UWA’s Kappa Delta Pi chapter will host ‘Light Up the Loop for Autism’
Story: Phillip Tutor
Students in the Kappa Delta Pi international education honor society are using spring’s rebirth on the University of West Alabama campus to serve the community and raise money for a worthwhile cause.
UWA’s Kappa Delta Pi members on April 6 will host Light Up the Loop for Autism, an outdoor walking event whose proceeds will go to the Alabama Department of Health’s Regional Autism Network. Participants will be invited to stroll together along the familiar paths of UWA’s campus to raise both awareness and money for research and support.
The event, which is open to the public, begins at 7 p.m. on the lawn of the Wallace Student Union Building and will take walkers near Tartt Field, the university’s police station, Tiger Stadium and University Charter School and finish at the SUB lawn. Participants can walk the entire loop, roughly 2.3 miles, half of the loop or none if they prefer. Forms for registration and payment of the $10 entrance fee are available online. The T-shirt presale has closed, but extras may be for sale at the event.
Light Up the Loop for Autism is a signature service-based event for UWA’s Kappa Delta Pi chapter. Active membership in the honor society requires annual service hours and participation in the chapter’s service project. UWA’s KDP members in recent weeks have volunteered for a literacy night at University Charter School and spruced up its playground, said Dr. Courtney Vick, assistant professor of elementary education and a co-advisor of UWA’s chapter.
The education honor society’s website, Vick explains, details the importance of leadership and service for its members. “And so every year we have to plan a service project, and this is one we have done years before and just kind of started it back this year,” she said.

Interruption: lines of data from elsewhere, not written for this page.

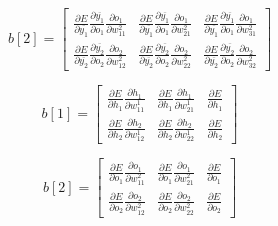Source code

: \begin{equation*}
    b[2] = \begin{bmatrix}
       \frac{\partial E}{\partial \overline{y_1}} \frac{\partial \overline{y_1}}{\partial o_1} \frac{\partial o_1}{\partial w_{11}^2} &
       \frac{\partial E}{\partial \overline{y_1}} \frac{\partial \overline{y_1}}{\partial o_1} \frac{\partial o_1}{\partial w_{21}^2} &
       \frac{\partial E}{\partial \overline{y_1}} \frac{\partial \overline{y_1}}{\partial o_1} \frac{\partial o_1}{\partial w_{31}^2}
       \\[0.5cm]

       \frac{\partial E}{\partial \overline{y_2}} \frac{\partial \overline{y_2}}{\partial o_2} \frac{\partial o_2}{\partial w_{12}^2} &
       \frac{\partial E}{\partial \overline{y_2}} \frac{\partial \overline{y_2}}{\partial o_2} \frac{\partial o_2}{\partial w_{22}^2} &
       \frac{\partial E}{\partial \overline{y_2}} \frac{\partial \overline{y_2}}{\partial o_2} \frac{\partial o_2}{\partial w_{32}^2}
           \end{bmatrix}
\end{equation*}

\begin{equation*}
    b[1] = \begin{bmatrix}
       \frac{\partial E}{\partial h_1} \frac{\partial h_1}{\partial w_{11}^1} &
       \frac{\partial E}{\partial h_1} \frac{\partial h_1}{\partial w_{21}^1} &
       \frac{\partial E}{\partial h_1} 
       \\[0.5cm]

       \frac{\partial E}{\partial h_2} \frac{\partial h_2}{\partial w_{12}^1} &
       \frac{\partial E}{\partial h_2} \frac{\partial h_2}{\partial w_{22}^1} &
       \frac{\partial E}{\partial h_2} 
           \end{bmatrix}
\end{equation*}

\begin{equation*}
    b[2] = \begin{bmatrix}
       \frac{\partial E}{\partial o_1} \frac{\partial o_1}{\partial w_{11}^2} &
       \frac{\partial E}{\partial o_1} \frac{\partial o_1}{\partial w_{21}^2} &
       \frac{\partial E}{\partial o_1} 
       \\[0.5cm]

       \frac{\partial E}{\partial o_2} \frac{\partial o_2}{\partial w_{12}^2} &
       \frac{\partial E}{\partial o_2} \frac{\partial o_2}{\partial w_{22}^2} &
       \frac{\partial E}{\partial o_2}
           \end{bmatrix}
\end{equation*}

This year’s Light Up the Loop for Autism is the fifth held at UWA and the first since 2019. Vick credited the interest of Dr. Kim Griffith, also a co-advisor of the university’s KDP chapter, and Sunny Chambless, a former staff member of UWA’s College of Education, for the birth of the event.
“Griffith is a special-ed professor here, and so she had a lot of experience, and we have a lot of students who are in the classroom with students who have autism,” Vick said. “And so we felt like this was something we could support.”